Iraqi Prime Minister Haider al-Abadi delivered a televised speech on Friday, saying "Iraq…is being subjected to a flagrant violation of its sovereignty by a neighboring state (Turkey), so we have a right and a commitment to practice all the procedures to maintain its sovereignty and the unity of its soil". Abadi stressed in his speech that the Turkish "armed force" were "forcibly" deployed in northern Mosul.
Saturday's demonstrations were primarily organised and participated by Shia armed factions linked to Iran, including Badr, Asaib Ahl al-Haq, Kataib Huzballah and other small groups. Most of the commanders and political leaders of the participated groups are followers of the senior Iraqi Shia hardline cleric, Kadhim al-Haieri, who has been based in Iran since the 1970s.
"Being involved in battling Daiesh (another term for the Islamic State group) does not mean that we are not able to fight on another front. We fought the Americans before and we do not mind fighting the Turks this time," according to a fighter within the state-sponsored Shia-dominated Popular Mobilisation Force.
Shia militias linked to Iran make up the backbone of the Popular Mobilisation Force, a body established by the Iraqi government as an umbrella group for several sects and armed factions to combat against Islamic State (IS) militants.

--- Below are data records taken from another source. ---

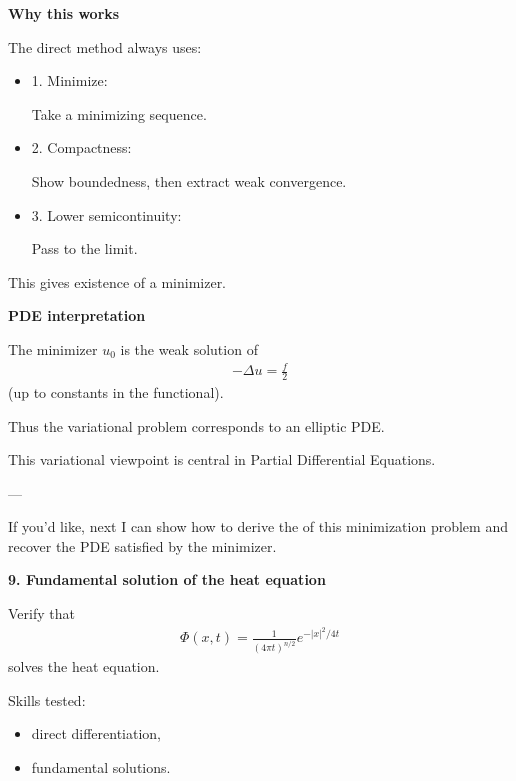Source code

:\documentclass[12pt,a4paper]{report}
\begin{document}
\begin{description}
\begin{description}
\item \textbf{Why this works}

The direct method always uses:

		\begin{itemize}
        \item 1. Minimize:

Take a minimizing sequence.

        \item 2. Compactness:

Show boundedness, then extract weak convergence.

        \item 3. Lower semicontinuity:

Pass to the limit.

		\end{itemize}

This gives existence of a minimizer.

\item \textbf{PDE interpretation}

The minimizer $u_0$ is the weak solution of
\begin{align*}
-\Delta u=\frac{f}{2}
\end{align*}
(up to constants in the functional).

Thus the variational problem corresponds to an elliptic PDE.

This variational viewpoint is central in Partial Differential Equations.

---
\end{description}

If you'd like, next I can show how to derive the  of this minimization problem and recover the PDE satisfied by the minimizer.


\newpage\item \textbf{9. Fundamental solution of the heat equation}

Verify that
\begin{align*}
\Phi(x,t)=\frac{1}{(4\pi t)^{n/2}}e^{-|x|^2/4t}
\end{align*}
solves the heat equation.

Skills tested:

	\begin{itemize}
    \item direct differentiation,
    \item fundamental solutions.
	\end{itemize}


\end{description}
\end{document}
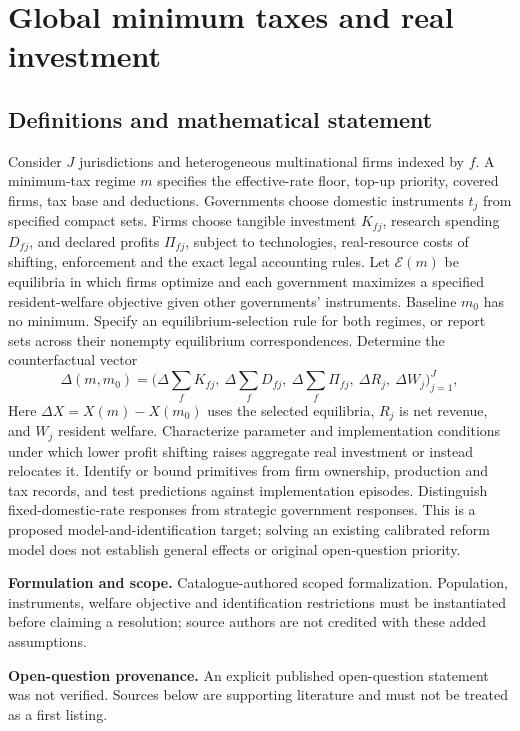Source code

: \documentclass[11pt]{article}
\begin{document}
\section*{Global minimum taxes and real investment}\label{30007757}
\subsection{Definitions and mathematical statement}
Consider \(J\) jurisdictions and heterogeneous multinational firms indexed by \(f\). A minimum-tax regime \(m\) specifies the effective-rate floor, top-up priority, covered firms, tax base and deductions. Governments choose domestic instruments \(t_j\) from specified compact sets. Firms choose tangible investment \(K_{fj}\), research spending \(D_{fj}\), and declared profits \(\Pi_{fj}\), subject to technologies, real-resource costs of shifting, enforcement and the exact legal accounting rules. Let \(\mathcal E(m)\) be equilibria in which firms optimize and each government maximizes a specified resident-welfare objective given other governments' instruments. Baseline \(m_0\) has no minimum. Specify an equilibrium-selection rule for both regimes, or report sets across their nonempty equilibrium correspondences. Determine the counterfactual vector
\[\Delta(m,m_0)=\big(\Delta\sum_f K_{fj},\ \Delta\sum_f D_{fj},\ \Delta\sum_f\Pi_{fj},\ \Delta R_j,\ \Delta W_j\big)_{j=1}^J,\]
Here \(\Delta X=X(m)-X(m_0)\) uses the selected equilibria, \(R_j\) is net revenue, and \(W_j\) resident welfare. Characterize parameter and implementation conditions under which lower profit shifting raises aggregate real investment or instead relocates it. Identify or bound primitives from firm ownership, production and tax records, and test predictions against implementation episodes. Distinguish fixed-domestic-rate responses from strategic government responses. This is a proposed model-and-identification target; solving an existing calibrated reform model does not establish general effects or original open-question priority.

\par\textbf{Formulation and scope.} Catalogue-authored scoped formalization. Population, instruments, welfare objective and identification restrictions must be instantiated before claiming a resolution; source authors are not credited with these added assumptions.

\par\textbf{Open-question provenance.} An explicit published open-question statement was not verified. Sources below are supporting literature and must not be treated as a first listing.
\end{document}
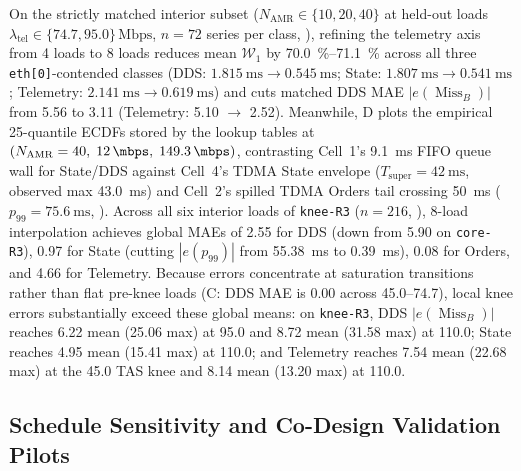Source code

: \documentclass[11pt,a4paper]{article}
\newcommand{\Namr}{\ensuremath{N_{\mathrm{AMR}}}}
\newcommand{\ltel}{\ensuremath{\lambda_{\mathrm{tel}}}}
\newcommand{\Tsuper}{\ensuremath{T_{\mathrm{super}}}}
\newcommand{\MissB}{\ensuremath{\operatorname{Miss}_B}}
\newcommand{\Wone}{\ensuremath{\mathcal{W}_1}}
\begin{document}
On the strictly matched interior subset ($\Namr \in \{10, 20, 40\}$ at held-out loads $\ltel \in \{74.7, 95.0\}\,\text{Mbps}$, $n=72$ series per class, ), refining the telemetry axis from 4 loads to 8 loads reduces mean $\Wone$ by \qtyrange{70.0}{71.1}{\percent} across all three \texttt{eth[0]}-contended classes (DDS: $\qty{1.815}{\milli\second} \to \qty{0.545}{\milli\second}$; State: $\qty{1.807}{\milli\second} \to \qty{0.541}{\milli\second}$; Telemetry: $\qty{2.141}{\milli\second} \to \qty{0.619}{\milli\second}$) and cuts matched DDS MAE $|e(\MissB)|$ from \qty{5.56}{\pp} to \qty{3.11}{\pp} (Telemetry: \qty{5.10}{\pp} $\to$ \qty{2.52}{\pp}). Meanwhile, D plots the empirical 25-quantile ECDFs stored by the lookup tables at $(\Namr=40,\; \qty{12}{\mbps},\; \qty{149.3}{\mbps})$, contrasting Cell~1's \qty{9.1}{\milli\second} FIFO queue wall for State/DDS against Cell~4's TDMA State envelope ($\Tsuper=\qty{42}{\milli\second}$, observed max \qty{43.0}{\milli\second}) and Cell~2's spilled TDMA Orders tail crossing \qty{50}{\milli\second} ($p_{99} = \qty{75.6}{\milli\second}$, ). Across all six interior loads of \texttt{knee-R3} ($n=216$, ), 8-load interpolation achieves global MAEs of \qty{2.55}{\pp} for DDS (down from \qty{5.90}{\pp} on \texttt{core-R3}), \qty{0.97}{\pp} for State (cutting $|e(p_{99})|$ from \qty{55.38}{\milli\second} to \qty{0.39}{\milli\second}), \qty{0.08}{\pp} for Orders, and \qty{4.66}{\pp} for Telemetry. Because errors concentrate at saturation transitions rather than flat pre-knee loads (C: DDS MAE is \qty{0.00}{\pp} across \qtyrange{45.0}{74.7}{\mbps}), local knee errors substantially exceed these global means: on \texttt{knee-R3}, DDS $|e(\MissB)|$ reaches \qty{6.22}{\pp} mean (\qty{25.06}{\pp} max) at \qty{95.0}{\mbps} and \qty{8.72}{\pp} mean (\qty{31.58}{\pp} max) at \qty{110.0}{\mbps}; State reaches \qty{4.95}{\pp} mean (\qty{15.41}{\pp} max) at \qty{110.0}{\mbps}; and Telemetry reaches \qty{7.54}{\pp} mean (\qty{22.68}{\pp} max) at the \qty{45.0}{\mbps} TAS knee and \qty{8.14}{\pp} mean (\qty{13.20}{\pp} max) at \qty{110.0}{\mbps}.

\subsection{Schedule Sensitivity and Co-Design Validation Pilots}
\label{sec:codesign_pilot}
\end{document}
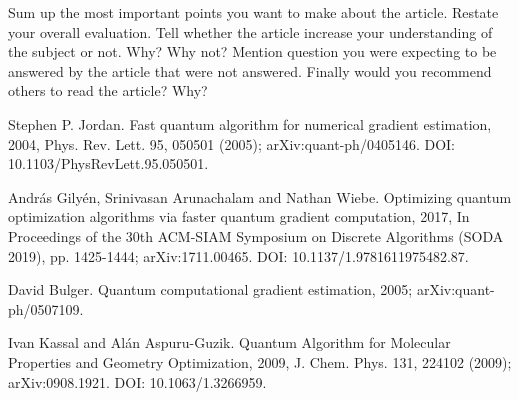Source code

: \documentclass{article}
\begin{document}
Sum up the most important points you want to make about the article. Restate your overall evaluation. Tell whether the article increase your understanding of the subject or not. Why? Why not? Mention question you were expecting to be answered by the article that were not answered. Finally would you recommend others to read the article? Why?




%
%
\begin{thebibliography}{5}

  Stephen P. Jordan.
  \newblock Fast quantum algorithm for numerical gradient estimation, 2004,
  \newblock Phys. Rev. Lett. 95, 050501 (2005);
  \newblock arXiv:quant-ph/0405146.
  \newblock DOI: 10.1103/PhysRevLett.95.050501.

  András Gilyén, Srinivasan Arunachalam and Nathan Wiebe.
  \newblock Optimizing quantum optimization algorithms via faster quantum gradient computation, 2017,
  \newblock In Proceedings of the 30th ACM-SIAM Symposium on Discrete
  Algorithms (SODA 2019), pp. 1425-1444;
  \newblock arXiv:1711.00465.
  \newblock DOI: 10.1137/1.9781611975482.87.


  David Bulger.
  \newblock Quantum computational gradient estimation, 2005;
  \newblock arXiv:quant-ph/0507109.

  Ivan Kassal and Alán Aspuru-Guzik.
  \newblock Quantum Algorithm for Molecular Properties and Geometry Optimization, 2009,
  \newblock J. Chem. Phys. 131, 224102 (2009);
  \newblock arXiv:0908.1921.
  \newblock DOI: 10.1063/1.3266959.


\end{thebibliography}
\end{document}
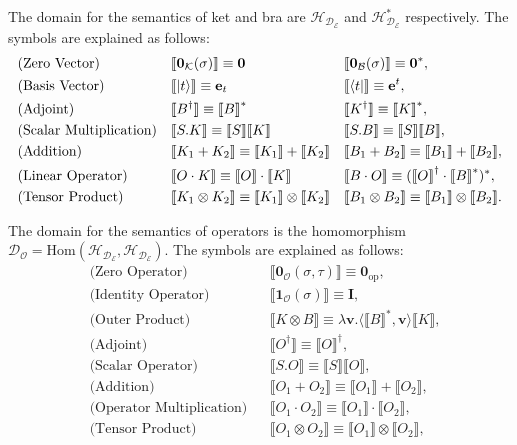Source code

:\documentclass[manuscript, review, timestamp]{acmart}
\newcommand*{\sem}[1]{{\llbracket #1 \rrbracket}}
\begin{document}
\begin{definition}
  The domain for the semantics of ket and bra are $\mathcal{H}_{\mathcal{D}_\mathcal{E}}$ and $\mathcal{H}_{\mathcal{D}_\mathcal{E}}^*$ respectively.
  The symbols are explained as follows:
  \begin{align*}
    & \text{(Zero Vector)} &&
    \sem{\mathbf{0}_\mathcal{K}(\sigma)} \equiv \mathbf{0} && \sem{\mathbf{0}_\mathcal{B}(\sigma)} \equiv \mathbf{0}^*, \\
    & \text{(Basis Vector)} &&
    \sem{\ket{t}} \equiv \mathbf{e}_t && \sem{\bra{t}} \equiv \mathbf{e}^t, \\
    & \text{(Adjoint)} &&
    \sem{B^\dagger} \equiv \sem{B}^* && \sem{K^\dagger} \equiv \sem{K}^*, \\
    & \text{(Scalar Multiplication)} &&
    \sem{S.K} \equiv \sem{S} \sem{K} && \sem{S.B} \equiv \sem{S} \sem{B}, \\
    & \text{(Addition)} &&
    \sem{K_1 + K_2} \equiv \sem{K_1} + \sem{K_2} && \sem{B_1 + B_2} \equiv \sem{B_1} + \sem{B_2}, \\
    & \text{(Linear Operator)} &&
    \sem{O \cdot K} \equiv \sem{O} \cdot \sem{K} && \sem{B \cdot O} \equiv (\sem{O}^\dagger \cdot \sem{B}^*)^*, \\
    & \text{(Tensor Product)} &&
    \sem{K_1 \otimes K_2} \equiv \sem{K_1} \otimes \sem{K_2} && \sem{B_1 \otimes B_2} \equiv \sem{B_1} \otimes \sem{B_2}.
  \end{align*}
\end{definition}

\begin{definition}
  The domain for the semantics of operators is the homomorphism $\mathcal{D}_\mathcal{O} = \textrm{Hom}(\mathcal{H}_{\mathcal{D}_\mathcal{E}}, \mathcal{H}_{\mathcal{D}_\mathcal{E}})$.
  The symbols are explained as follows:
  \begin{align*}
    & \text{(Zero Operator)} &&
    \sem{\mathbf{0}_\mathcal{O}(\sigma, \tau)} \equiv \mathbf{0}_{\textrm{op}}, \\
    & \text{(Identity Operator)} &&
    \sem{\mathbf{1}_\mathcal{O}(\sigma)} \equiv \mathbf{I}, \\
    & \text{(Outer Product)} &&
    \sem{K \otimes B} \equiv \lambda \mathbf{v}. \langle \sem{B}^*, \mathbf{v}\rangle \sem{K}, \\
    & \text{(Adjoint)} &&
    \sem{O^\dagger} \equiv \sem{O}^\dagger, \\
    & \text{(Scalar Operator)} &&
    \sem{S.O} \equiv \sem{S} \sem{O}, \\
    & \text{(Addition)} &&
    \sem{O_1 + O_2} \equiv \sem{O_1}+\sem{O_2}, \\
    & \text{(Operator Multiplication)} &&
    \sem{O_1 \cdot O_2} \equiv \sem{O_1} \cdot \sem{O_2}, \\
    & \text{(Tensor Product)} &&
    \sem{O_1 \otimes O_2} \equiv \sem{O_1} \otimes \sem{O_2},
  \end{align*}
\end{definition}
\end{document}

"This our last peaceful message to Erdogan, if his troops do not leave northern Iraq, our fighters' hands will reach them," Abu Talib al-Saiedi, a commander of Kataib Huzballah-Iraq militia told MEE.
"We as Kataib Huzballah-Iraq say if you (the Turks) do not listen to this demonstration, we will force you to hear the voice of our rifle and IEDs," al-Saiedi added.
The Islamic State group seized more than a third of the Iraqi territories in the northern and western parts of the country last year, but Iraqi security forces and Kurdish Peshmerga backed by the Shia militias and the US-led coalition air strikes have gained back control, including the provinces of Salahudeen in northern Baghdad and Anbar in western Baghdad.
Iraq’s government on Friday forwarded a complaint to the UN Security Council after a Turkish delegation arrived in Baghdad to "discuss the repercussions of the recent crisis" between the two countries, but left without giving any guarantees that Turkey will pull out its troops, Iraqi officials said.
Ayatollah Ali al-Sistani, one of the most prominent Shia cleric in Iraq said on Friday that the government is responsible for protecting the country’s sovereignty. He urged people to show restraint towards foreign residents in Iraq.
"The Iraqi government is responsible for protecting Iraq's sovereignty and must not tolerate and side that infringes upon on it, whatever the justifications and necessities," Sheikh Abdul al-Mehdi al-Karbala'i, one of Sistani's representatives, said during the Friday prayer.
Iraqi Shiite militias including Badr, Kataib and Asaib have threatened to target all Turkish interests and citizens in Iraq.
"You are not stronger than the Americans," Hadi al-Aamiri, the prominent Shia leader and the head of Badr Shia militia, said to Turkish leaders in a televised ceremony last week:
"The Americans were forced to leave and you will be forced, too,” he added.